CLO 3D Fabric Properties and Simulation: Bending, Stretch, Buckling, and Density Tuning
CLO 3D's fabric physical properties — bending, stretch, buckling, and density — determine how digital garments drape and behave. I cover each property with recommended values for common fabric types, the Fabric Kit measurement workflow, and simulation settings for production-quality results.

CLO 3D Fabric Properties and Simulation: Bending, Stretch, Buckling, and Density Tuning
I've worked with CLO 3D across fashion collections and technical apparel design, and getting fabric properties right is the single most important factor in producing digital garments that look and behave like real fabric. CLO 3D shares its core simulation engine with Marvelous Designer, but the fashion-focused workflow and Fabric Kit integration make the property tuning process more precise and production-oriented.
Core Fabric Physical Properties
CLO 3D's fabric properties are based on real-world textile physics.
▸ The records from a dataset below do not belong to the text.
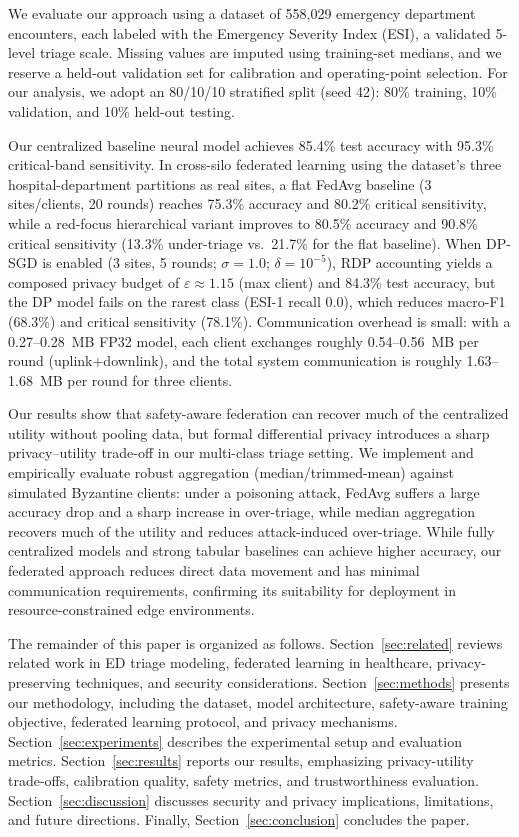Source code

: \documentclass[journal,article,submit,pdftex,moreauthors]{Definitions/mdpi}
\begin{document}
We evaluate our approach using a dataset of 558,029 emergency department encounters, each labeled with the Emergency Severity Index (ESI), a validated 5-level triage scale. Missing values are imputed using training-set medians, and we reserve a held-out validation set for calibration and operating-point selection. For our analysis, we adopt an 80/10/10 stratified split (seed 42): 80\% training, 10\% validation, and 10\% held-out testing.

Our centralized baseline neural model achieves 85.4\% test accuracy with 95.3\% critical-band sensitivity. In cross-silo federated learning using the dataset's three hospital-department partitions as real sites, a flat FedAvg baseline (3 sites/clients, 20 rounds) reaches 75.3\% accuracy and 80.2\% critical sensitivity, while a red-focus hierarchical variant improves to 80.5\% accuracy and 90.8\% critical sensitivity (13.3\% under-triage vs.\ 21.7\% for the flat baseline). When DP-SGD is enabled (3 sites, 5 rounds; $\sigma=1.0$; $\delta=10^{-5}$), RDP accounting yields a composed privacy budget of $\varepsilon\approx1.15$ (max client) and 84.3\% test accuracy, but the DP model fails on the rarest class (ESI-1 recall 0.0), which reduces macro-F1 (68.3\%) and critical sensitivity (78.1\%). Communication overhead is small: with a 0.27--0.28~MB FP32 model, each client exchanges roughly 0.54--0.56~MB per round (uplink+downlink), and the total system communication is roughly 1.63--1.68~MB per round for three clients.

Our results show that safety-aware federation can recover much of the centralized utility without pooling data, but formal differential privacy introduces a sharp privacy--utility trade-off in our multi-class triage setting. We implement and empirically evaluate robust aggregation (median/trimmed-mean) against simulated Byzantine clients: under a poisoning attack, FedAvg suffers a large accuracy drop and a sharp increase in over-triage, while median aggregation recovers much of the utility and reduces attack-induced over-triage. While fully centralized models and strong tabular baselines can achieve higher accuracy, our federated approach reduces direct data movement and has minimal communication requirements, confirming its suitability for deployment in resource-constrained edge environments.

The remainder of this paper is organized as follows. Section~\ref{sec:related} reviews related work in ED triage modeling, federated learning in healthcare, privacy-preserving techniques, and security considerations. Section~\ref{sec:methods} presents our methodology, including the dataset, model architecture, safety-aware training objective, federated learning protocol, and privacy mechanisms. Section~\ref{sec:experiments} describes the experimental setup and evaluation metrics. Section~\ref{sec:results} reports our results, emphasizing privacy-utility trade-offs, calibration quality, safety metrics, and trustworthiness evaluation. Section~\ref{sec:discussion} discusses security and privacy implications, limitations, and future directions. Finally, Section~\ref{sec:conclusion} concludes the paper.
\end{document}
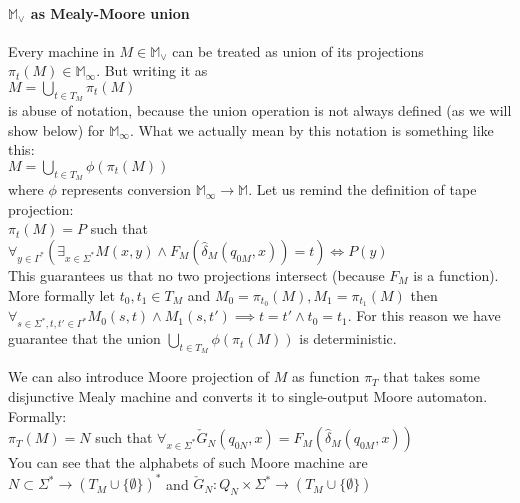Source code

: \documentclass[12pt]{article}
\begin{document}
 \paragraph{$\mathbb{M}_\vee$ as Mealy-Moore union}
 Every machine in $M\in\mathbb{M}_\vee$ can be treated as union  of its projections $\pi_t(M) \in \mathbb{M}_\infty$. But writing it as \\
 $M = \bigcup_{t\in T_M} \pi_t(M)$ \\
 is abuse of notation, because the union operation is not always defined (as we will show below) for $\mathbb{M}_\infty$. What we actually mean by this notation is something like this: \\
 $M = \bigcup_{t\in T_M} \phi(\pi_t(M))$ \\
 where $\phi$ represents conversion $\mathbb{M}_\infty \rightarrow \mathbb{M}$. Let us remind the definition of tape projection: \\
 $\pi_t(M) = P$ such that $\forall_{y\in\Gamma^*} (\exists_{x\in\Sigma^*} M(x,y) \wedge F_M(\hat{\delta}_M(q_{0M},x))=t) \iff P(y)$ \\
 This guarantees us that no two projections intersect (because $F_M$ is a function). More formally let $t_0, t_1 \in T_M$ and $M_0 = \pi_{t_0}(M), M_1=\pi_{t_1}(M)$ then $\forall_{s\in\Sigma^*,t,t'\in\Gamma^*} M_0(s,t) \wedge M_1(s,t') \implies t=t' \wedge t_0 = t_1$. For this reason we have guarantee that the union $ \bigcup_{t\in T_M} \phi(\pi_t(M))$ is deterministic.
 
 We can also introduce Moore projection of $M$ as function $\pi_T $ that takes some disjunctive Mealy machine and converts it to single-output Moore automaton. Formally: \\
 $\pi_T(M) = N$ such that $\forall_{x\in\Sigma^*} \check{G}_N(q_{0N},x) = F_M(\hat{\delta}_M(q_{0M},x))$ \\
 You can see that the alphabets of such Moore machine are $N \subset \Sigma^* \rightarrow (T_M \cup \{\emptyset\})^*$ and $\check{G}_N : Q_N \times \Sigma^* \rightarrow (T_M \cup \{\emptyset\})$
 
\end{document}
Each property can be set independently for warp (along the grain) and weft (across the grain) directions, simulating the anisotropic behavior of woven fabrics.
Stretch
Stretch measures how much the fabric elongates under tension. CLO's documentation states: "How much the fabric stretches. The lower the number the more elastic it becomes. Most fabrics have a stretch value of 0~66."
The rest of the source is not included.